I’m thinking in particular of Freddie DeBoer’s ‘the three hot trends in Silicon Valley horseshit’, which is just - declaring that companies he wouldn’t personally use are stupid:
Are you the kind of person who is so worn down by the numbing drudgery of late capitalism that you can’t summon the energy to drag a 2 ounce toothbrush across your gums for 90 seconds a day?
- uh, yes, Freddie, I am. You’re kind of coming across as if you think disabled people or people who struggle with basic daily routines are hilarious but also fictional.
Quip sells electric toothbrushes for $25 with $5 refills every three months (comes with toothpaste!); Freddie is outraged.
Of course, you’re also buying the convenience of automation — who wants to run down stairs to the bodega for a toothbrush when you can hand over your banking info to a toothbrush company?
But, like, electric toothbrushes do reduce the rate of cavities, which if you don’t have good dental insurance will cost you a whole lot more than $25. And, uh, yes, there exist people for whom getting a package regularly is way less stress and way more convenient than running out to the nearest convenience store. Not everyone lives in cities where the nearest toothbrush is ‘down stairs to the bodega’, not everyone has access to a means of transportation, not everyone can leave their house or pick things up at the store. The store’s hours might be hours you are working. You might be a single parent who can’t nip out for a shopping trip without packing up the kids. You might be disabled. Literally all of those things at once might be true, and are true for many people!
You could arrange the same thing with Amazon Subscribe and Save and save yourself maybe $10/year, but Amazon Subscribe and Save is kind of obnoxious about price changes/product discontinuations. It seems plausible to me that Quip adds value for some people. And if it doesn’t then it’ll go bankrupt. Loudly declaring that automatic delivery of electric toothbrushes is Everything Wrong With America Today is just obnoxious typical-minding your way into erasing the needs of anyone in a different life situation than you.
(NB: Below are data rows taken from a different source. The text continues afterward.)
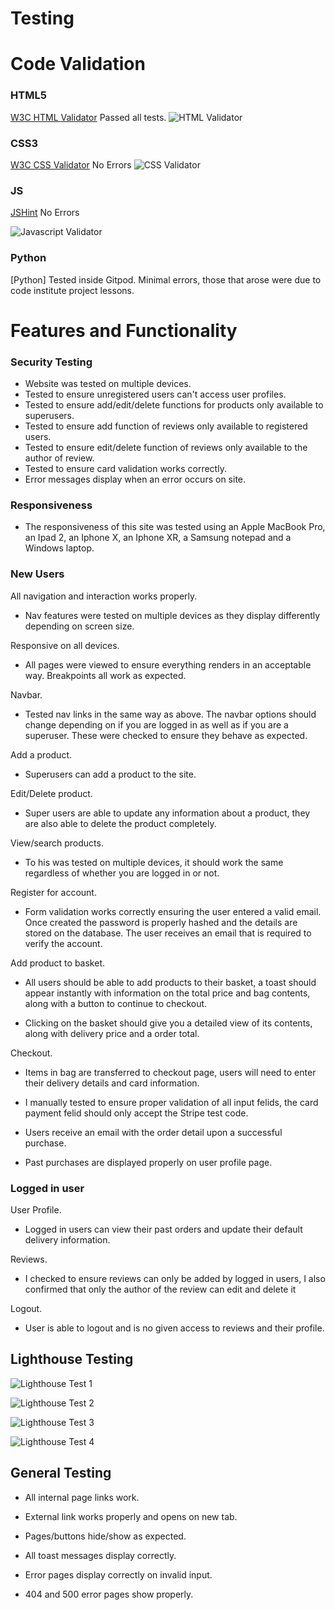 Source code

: <h1>Testing</h1>

# Code Validation

### HTML5
[W3C HTML Validator](https://validator.w3.org/#validate_by_input) Passed all tests.
![HTML Validator](/readme_assets/testing/html_validation.png)

### CSS3 
[W3C CSS Validator](https://jigsaw.w3.org/css-validator/#validate_by_input) No Errors
![CSS Validator](/readme_assets/testing/css_validation.png)

### JS
[JSHint](https://www.jshint.com/) No Errors

![Javascript Validator](/readme_assets/testing/js_validation.png)

### Python
[Python] Tested inside Gitpod. Minimal errors, those that arose were due to code institute project lessons.

# Features and Functionality

### Security Testing

- Website was tested on multiple devices.
- Tested to ensure unregistered users can't access user profiles.
- Tested to ensure add/edit/delete functions for products only available to superusers.
- Tested to ensure add function of reviews only available to registered users.
- Tested to ensure edit/delete function of reviews only available to the author of review.
- Tested to ensure card validation works correctly.
- Error messages display when an error occurs on site.

### Responsiveness

-	The responsiveness of this site was tested using an Apple MacBook Pro, an Ipad 2, an Iphone X, an Iphone XR, a Samsung notepad and a Windows laptop.

### New Users

All navigation and interaction works properly.
    
- Nav features were tested on multiple devices as they display differently depending on screen size.

Responsive on all devices.

- All pages were viewed to ensure everything renders in an acceptable way. Breakpoints all work as expected.

Navbar.

- Tested nav links in the same way as above. The navbar options should change depending on if you are logged in as well as if you are a superuser. These were checked to ensure they behave as expected.

Add a product.

- Superusers can add a product to the site.

Edit/Delete product.

- Super users are able to update any information about a product, they are also able to delete the product completely.

View/search products.

- To his was tested on multiple devices, it should work the same regardless of whether you are logged in or not.

Register for account.

- Form validation works correctly ensuring the user entered a valid email. Once created the password is properly hashed and the details are stored on the database. The user receives an email that is required to verify the account.

Add product to basket.

- All users should be able to add products to their basket, a toast should appear instantly with information on the total price and bag contents, along with a button to continue to checkout.

- Clicking on the basket should give you a detailed view of its contents, along with delivery price and a order total.

Checkout.

- Items in bag are transferred to checkout page, users will need to enter their delivery details and card information.

- I manually tested to ensure proper validation of all input felids, the card payment felid should only accept the Stripe test code.

- Users receive an email with the order detail upon a successful purchase.

- Past purchases are displayed properly on user profile page.


### Logged in user

User Profile.

- Logged in users can view their past orders and update their default delivery information.


Reviews.

- I checked to ensure reviews can only be added by logged in users, I also confirmed that only the author of the review can edit and delete it 

Logout.

- User is able to logout and is no given access to reviews and their profile.

    
## Lighthouse Testing

![Lighthouse  Test 1](/readme_assets/testing/Lighthouse_1.png)

![Lighthouse  Test 2](/readme_assets/testing/Lighthouse_2.png)

![Lighthouse  Test 3](/readme_assets/testing/Lighthouse_3.png)

![Lighthouse  Test 4](/readme_assets/testing/Lighthouse_4.png)



## General Testing

* All internal page links work.

* External link works properly and opens on new tab.

* Pages/buttons hide/show as expected.

* All toast messages display correctly.

* Error pages display correctly on invalid input.

* 404 and 500 error pages show properly.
And declaring that it’s Everything Wrong With Capitalism is even worse. Quip is selling a product. If they aren’t adding any value then no one will buy it and they will go bankrupt. if they are adding value to peoples’ lives, then they’ll succeed no matter how much Freddie deBoer insists that people should just ‘run downstairs to the bodega’. The availability of products being determined by whether people want them, instead of whether other people think they ought to want them: that is everything right with capitalism.